ちなみに《火の鳥》には全曲版と、それを短縮した組曲版の2種類がある。尺だけでなくオーケストレーションも違っていて、前者はより大規模な楽器編成である。
マータとダラス響は後に全曲版も録音しているが、そちらはさすがに、この組曲版ほど痛快な演奏ではない。
レーベルも移籍していて、エンジニアの録音コンセプトも細部より全体の響きを重視したものになっている。

《3楽章の交響曲》は、悠々たる遅めの足取り。
普通、テンポが遅いと演奏は重々しく、鈍い感じになるものだが、マータの棒は切れ味が鋭く、リズムに敏感な弾力性がある。
曲自体もそうだが、演奏もダンス・ミュージック的なグルーヴを追求しているようだ。

8.ロンドン交響楽団とも名演あり

デビュー盤であるファリャのバレエ音楽《三角帽子》《恋は魔術師》をはじめ、マータはロンドン響とも数枚のアルバムを残しているが、その中で特筆したいのが、ストラヴィンスキーのバレエ音楽《春の祭典》。
マータは後年、ダラス響ともこの曲を再録音しているが、演奏はロンドン盤が素晴らしい。

この曲は、近い時期に同じロンドン響と録音したクラウディオ・アバド指揮のレコードが好評で、批評家陣が投票する名盤ベスト3企画ではかならず上位に入っている時期があった。
しかし、これこそ人気投票みたいなものである。

マータ盤の売り上げはアバド盤と比べ物にならないほど少ないだろうが、マータは才能で負けたのではなく、レコード会社のプロモーションと、「アバドは一流、マータは三流」という評論家達の固定観念に負けたのだ。
そもそも評論家は、既存の全ディスクを聴いて投票している訳でもないようだ。

アバド盤は整然たる明晰さが美点ではあるが、アバドがやろうとしている事は、マータがさらに高い次元で達成している。
マータ盤の、驚異的精度で構築された合奏とリズムの鋭敏さに較べると、アバド盤は残念ながら詰めが甘く、エッジの鋭さも瞬発力も劣る。

この音源も長らくCD化されず、忘れられた存在だったが、日本のタワーレコードが独自に復活させてくれた。
これは変わった企画で、アルメニアの異色指揮者ロリス・チェクナボリアンとロンドン・フィルハーモニー管弦楽団が同時期に録音した音源とカップリングし、「2人の爆演指揮者による《春の祭典》聴き較べ」と銘打っている。

前述したように、マータを爆演指揮者と捉えるのは誤解だが、チェクナボリアンも演奏が雑で粗いだけで、やっぱり爆演指揮者とは思えない。
ともあれ、タワレコ担当者の意図がどうだったかはともかく、このカップリングによって、演奏のクオリティの差は歴然と示されている。

全てのネジがユルユルに緩んだ、どこまでもフォーカスの甘いチェクナボリアンの指揮を聴いた後では、マータの演奏は目の覚めるように鮮やかな音楽体験である。
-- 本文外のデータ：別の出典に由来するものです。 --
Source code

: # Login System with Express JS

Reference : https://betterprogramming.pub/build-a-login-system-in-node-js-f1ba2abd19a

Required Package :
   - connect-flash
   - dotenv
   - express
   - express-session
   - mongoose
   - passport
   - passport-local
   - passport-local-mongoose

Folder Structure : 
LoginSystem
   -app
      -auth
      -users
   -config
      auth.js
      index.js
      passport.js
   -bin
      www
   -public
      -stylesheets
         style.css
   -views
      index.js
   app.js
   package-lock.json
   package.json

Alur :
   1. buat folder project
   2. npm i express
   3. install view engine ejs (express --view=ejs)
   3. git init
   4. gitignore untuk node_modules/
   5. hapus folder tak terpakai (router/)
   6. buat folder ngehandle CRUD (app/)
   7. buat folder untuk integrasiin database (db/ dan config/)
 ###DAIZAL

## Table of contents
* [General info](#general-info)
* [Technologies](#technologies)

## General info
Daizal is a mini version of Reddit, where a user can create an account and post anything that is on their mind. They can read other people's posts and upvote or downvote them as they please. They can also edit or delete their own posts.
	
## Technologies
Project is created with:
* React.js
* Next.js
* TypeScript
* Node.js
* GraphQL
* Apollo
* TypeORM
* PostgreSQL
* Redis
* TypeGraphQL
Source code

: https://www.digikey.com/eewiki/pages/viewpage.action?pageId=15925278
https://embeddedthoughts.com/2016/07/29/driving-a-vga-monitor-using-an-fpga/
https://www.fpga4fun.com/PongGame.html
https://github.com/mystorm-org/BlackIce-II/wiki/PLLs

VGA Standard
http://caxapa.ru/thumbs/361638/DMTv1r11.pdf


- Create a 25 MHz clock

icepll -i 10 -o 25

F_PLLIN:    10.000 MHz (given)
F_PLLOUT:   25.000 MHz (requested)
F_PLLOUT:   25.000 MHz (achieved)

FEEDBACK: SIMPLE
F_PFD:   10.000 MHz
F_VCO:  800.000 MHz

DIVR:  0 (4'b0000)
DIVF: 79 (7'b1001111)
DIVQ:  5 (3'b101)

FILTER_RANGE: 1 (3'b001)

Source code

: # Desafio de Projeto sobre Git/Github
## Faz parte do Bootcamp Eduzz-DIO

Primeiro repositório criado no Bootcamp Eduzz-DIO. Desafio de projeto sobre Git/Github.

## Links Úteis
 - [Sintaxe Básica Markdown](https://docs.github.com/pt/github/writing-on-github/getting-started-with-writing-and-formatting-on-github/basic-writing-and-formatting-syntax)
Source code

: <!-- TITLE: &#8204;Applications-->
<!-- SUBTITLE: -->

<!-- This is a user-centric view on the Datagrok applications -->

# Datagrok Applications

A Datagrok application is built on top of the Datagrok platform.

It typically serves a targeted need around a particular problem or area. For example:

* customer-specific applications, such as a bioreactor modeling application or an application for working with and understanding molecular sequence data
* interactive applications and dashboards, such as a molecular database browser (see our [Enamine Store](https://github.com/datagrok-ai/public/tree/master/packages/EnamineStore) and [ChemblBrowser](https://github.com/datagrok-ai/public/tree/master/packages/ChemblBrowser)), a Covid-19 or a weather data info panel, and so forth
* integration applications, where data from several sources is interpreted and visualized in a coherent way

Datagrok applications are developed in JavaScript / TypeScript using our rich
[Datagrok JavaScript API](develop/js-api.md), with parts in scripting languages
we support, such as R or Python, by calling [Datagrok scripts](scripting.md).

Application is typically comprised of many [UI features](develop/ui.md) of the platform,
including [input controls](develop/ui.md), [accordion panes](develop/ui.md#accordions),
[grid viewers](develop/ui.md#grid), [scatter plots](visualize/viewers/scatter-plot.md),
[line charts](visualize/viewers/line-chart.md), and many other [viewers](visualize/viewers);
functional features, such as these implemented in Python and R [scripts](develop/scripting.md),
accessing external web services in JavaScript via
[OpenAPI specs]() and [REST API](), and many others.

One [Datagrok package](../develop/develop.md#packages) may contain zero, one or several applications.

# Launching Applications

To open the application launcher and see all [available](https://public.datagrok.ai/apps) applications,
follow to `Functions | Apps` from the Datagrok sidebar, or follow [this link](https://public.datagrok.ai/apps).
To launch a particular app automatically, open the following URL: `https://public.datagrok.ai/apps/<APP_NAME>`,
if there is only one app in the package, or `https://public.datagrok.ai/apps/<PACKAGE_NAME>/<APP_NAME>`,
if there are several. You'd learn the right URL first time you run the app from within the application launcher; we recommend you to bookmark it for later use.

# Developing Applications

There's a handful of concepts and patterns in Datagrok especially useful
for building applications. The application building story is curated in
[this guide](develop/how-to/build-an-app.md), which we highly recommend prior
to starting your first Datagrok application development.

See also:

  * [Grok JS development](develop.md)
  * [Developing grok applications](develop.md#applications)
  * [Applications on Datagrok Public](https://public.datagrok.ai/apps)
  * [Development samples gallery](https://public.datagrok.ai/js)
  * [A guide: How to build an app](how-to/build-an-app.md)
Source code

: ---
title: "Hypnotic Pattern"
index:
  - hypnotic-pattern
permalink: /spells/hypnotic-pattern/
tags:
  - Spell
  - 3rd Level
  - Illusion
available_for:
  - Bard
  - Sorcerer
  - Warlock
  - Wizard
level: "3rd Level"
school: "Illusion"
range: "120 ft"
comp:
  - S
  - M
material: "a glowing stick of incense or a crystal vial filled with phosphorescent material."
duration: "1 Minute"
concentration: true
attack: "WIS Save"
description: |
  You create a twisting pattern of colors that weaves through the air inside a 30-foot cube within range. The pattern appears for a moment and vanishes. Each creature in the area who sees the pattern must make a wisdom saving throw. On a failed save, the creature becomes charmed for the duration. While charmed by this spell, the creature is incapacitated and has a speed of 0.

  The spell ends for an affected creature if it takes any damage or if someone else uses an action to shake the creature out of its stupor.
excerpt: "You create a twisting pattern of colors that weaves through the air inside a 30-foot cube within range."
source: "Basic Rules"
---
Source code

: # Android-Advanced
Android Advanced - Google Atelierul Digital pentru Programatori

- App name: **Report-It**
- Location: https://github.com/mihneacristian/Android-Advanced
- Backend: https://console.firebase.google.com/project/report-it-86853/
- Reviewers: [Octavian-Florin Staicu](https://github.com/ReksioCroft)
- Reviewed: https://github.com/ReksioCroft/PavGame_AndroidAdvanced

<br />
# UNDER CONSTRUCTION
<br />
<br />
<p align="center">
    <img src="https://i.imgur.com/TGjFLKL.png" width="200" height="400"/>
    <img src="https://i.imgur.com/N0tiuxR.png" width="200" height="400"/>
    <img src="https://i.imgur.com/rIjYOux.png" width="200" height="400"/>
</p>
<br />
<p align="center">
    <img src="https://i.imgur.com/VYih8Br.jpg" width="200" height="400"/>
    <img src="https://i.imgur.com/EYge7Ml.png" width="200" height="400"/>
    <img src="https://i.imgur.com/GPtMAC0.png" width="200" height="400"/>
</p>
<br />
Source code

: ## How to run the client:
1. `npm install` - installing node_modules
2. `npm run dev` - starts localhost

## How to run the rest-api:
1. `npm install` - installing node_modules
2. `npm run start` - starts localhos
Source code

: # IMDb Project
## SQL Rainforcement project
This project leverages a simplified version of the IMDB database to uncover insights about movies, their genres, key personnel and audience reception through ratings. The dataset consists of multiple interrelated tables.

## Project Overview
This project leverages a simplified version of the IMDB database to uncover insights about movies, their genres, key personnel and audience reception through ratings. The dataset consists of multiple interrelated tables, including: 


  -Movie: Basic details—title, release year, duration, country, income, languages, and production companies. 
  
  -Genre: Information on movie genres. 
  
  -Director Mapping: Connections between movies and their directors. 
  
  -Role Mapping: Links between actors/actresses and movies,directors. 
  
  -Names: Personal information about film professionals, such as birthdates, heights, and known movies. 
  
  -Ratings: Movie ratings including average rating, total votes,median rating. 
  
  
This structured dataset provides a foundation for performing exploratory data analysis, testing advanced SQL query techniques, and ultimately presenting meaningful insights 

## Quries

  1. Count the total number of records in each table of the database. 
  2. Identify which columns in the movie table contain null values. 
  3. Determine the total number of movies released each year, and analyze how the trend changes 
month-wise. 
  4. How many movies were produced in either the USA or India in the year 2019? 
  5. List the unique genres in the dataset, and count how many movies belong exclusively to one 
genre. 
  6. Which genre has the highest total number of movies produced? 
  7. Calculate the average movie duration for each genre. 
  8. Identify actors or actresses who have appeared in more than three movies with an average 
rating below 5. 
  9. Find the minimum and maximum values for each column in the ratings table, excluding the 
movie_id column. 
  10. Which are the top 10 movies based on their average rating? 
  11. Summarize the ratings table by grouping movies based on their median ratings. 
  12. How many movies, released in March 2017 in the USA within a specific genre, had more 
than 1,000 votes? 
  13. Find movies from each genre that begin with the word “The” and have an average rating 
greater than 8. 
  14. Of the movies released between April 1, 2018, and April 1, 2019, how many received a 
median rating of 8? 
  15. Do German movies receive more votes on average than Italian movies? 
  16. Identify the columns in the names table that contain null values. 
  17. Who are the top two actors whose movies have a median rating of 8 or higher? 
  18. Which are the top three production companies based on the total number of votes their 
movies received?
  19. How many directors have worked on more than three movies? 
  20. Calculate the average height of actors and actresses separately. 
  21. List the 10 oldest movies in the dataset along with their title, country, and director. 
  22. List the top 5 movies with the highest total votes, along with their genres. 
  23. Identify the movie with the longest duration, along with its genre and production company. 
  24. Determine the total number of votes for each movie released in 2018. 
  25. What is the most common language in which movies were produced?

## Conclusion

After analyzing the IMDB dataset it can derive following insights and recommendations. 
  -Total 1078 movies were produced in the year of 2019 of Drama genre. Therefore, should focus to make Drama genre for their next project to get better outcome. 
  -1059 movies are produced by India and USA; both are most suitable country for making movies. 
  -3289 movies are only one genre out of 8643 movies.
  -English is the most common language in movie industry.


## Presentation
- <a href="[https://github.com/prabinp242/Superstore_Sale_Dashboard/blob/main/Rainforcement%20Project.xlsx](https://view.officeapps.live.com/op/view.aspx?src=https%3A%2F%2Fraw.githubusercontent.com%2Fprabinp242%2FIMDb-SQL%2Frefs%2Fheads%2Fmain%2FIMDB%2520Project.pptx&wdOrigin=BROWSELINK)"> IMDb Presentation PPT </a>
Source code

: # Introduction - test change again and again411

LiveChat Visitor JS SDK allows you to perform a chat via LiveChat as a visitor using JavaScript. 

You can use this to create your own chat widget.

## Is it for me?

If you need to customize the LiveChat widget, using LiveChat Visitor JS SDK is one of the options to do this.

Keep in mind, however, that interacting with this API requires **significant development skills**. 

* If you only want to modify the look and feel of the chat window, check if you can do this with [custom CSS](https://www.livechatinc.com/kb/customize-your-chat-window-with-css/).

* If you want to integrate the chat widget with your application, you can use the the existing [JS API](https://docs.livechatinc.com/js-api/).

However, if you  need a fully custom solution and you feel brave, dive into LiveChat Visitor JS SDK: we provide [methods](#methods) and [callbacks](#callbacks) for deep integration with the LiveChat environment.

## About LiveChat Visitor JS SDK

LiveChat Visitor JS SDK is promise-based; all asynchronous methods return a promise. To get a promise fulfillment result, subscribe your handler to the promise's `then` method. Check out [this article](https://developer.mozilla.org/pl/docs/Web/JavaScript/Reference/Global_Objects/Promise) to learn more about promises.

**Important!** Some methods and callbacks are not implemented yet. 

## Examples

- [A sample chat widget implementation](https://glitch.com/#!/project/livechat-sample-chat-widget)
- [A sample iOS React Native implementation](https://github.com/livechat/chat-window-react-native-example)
マータはあらゆるネジを、徹底的にきっちりと締めてゆく。

あらゆる音を峻烈に尖らせ、バネの効いた強靭なパンチを繰り出すこの演奏は、切れ味鋭いリズム、心地よい緊張感、精悍かつエネルギッシュな合奏でリスナーを圧倒する。
それでいて音楽は常に有機的に響き、無味乾燥に陥る事がない。

彼のような特別な才人が早世してしまった事は、大きな損失だと思う。
できる事なら、もっともっと、彼の新しい録音に出会いたかった。

9.エドゥアルド・マータのお薦めディスク

◎ストラヴィンスキー/バレエ音楽《春の祭典》
 ロンドン交響楽団 (RCA、77年録音)

◎ラヴェル/バレエ音楽《ダフニスとクロエ》全曲
 ダラス交響楽団 (RCA、79年録音) *日本盤はLPのみ。

◎ストラヴィンスキー/バレエ音楽《火の鳥》(1919年版組曲)、3楽章の交響曲
 ダラス交響楽団 (RCA、79年録音) *日本盤はLPのみ。CDも一度メキシコBMGから出たのみで入手困難。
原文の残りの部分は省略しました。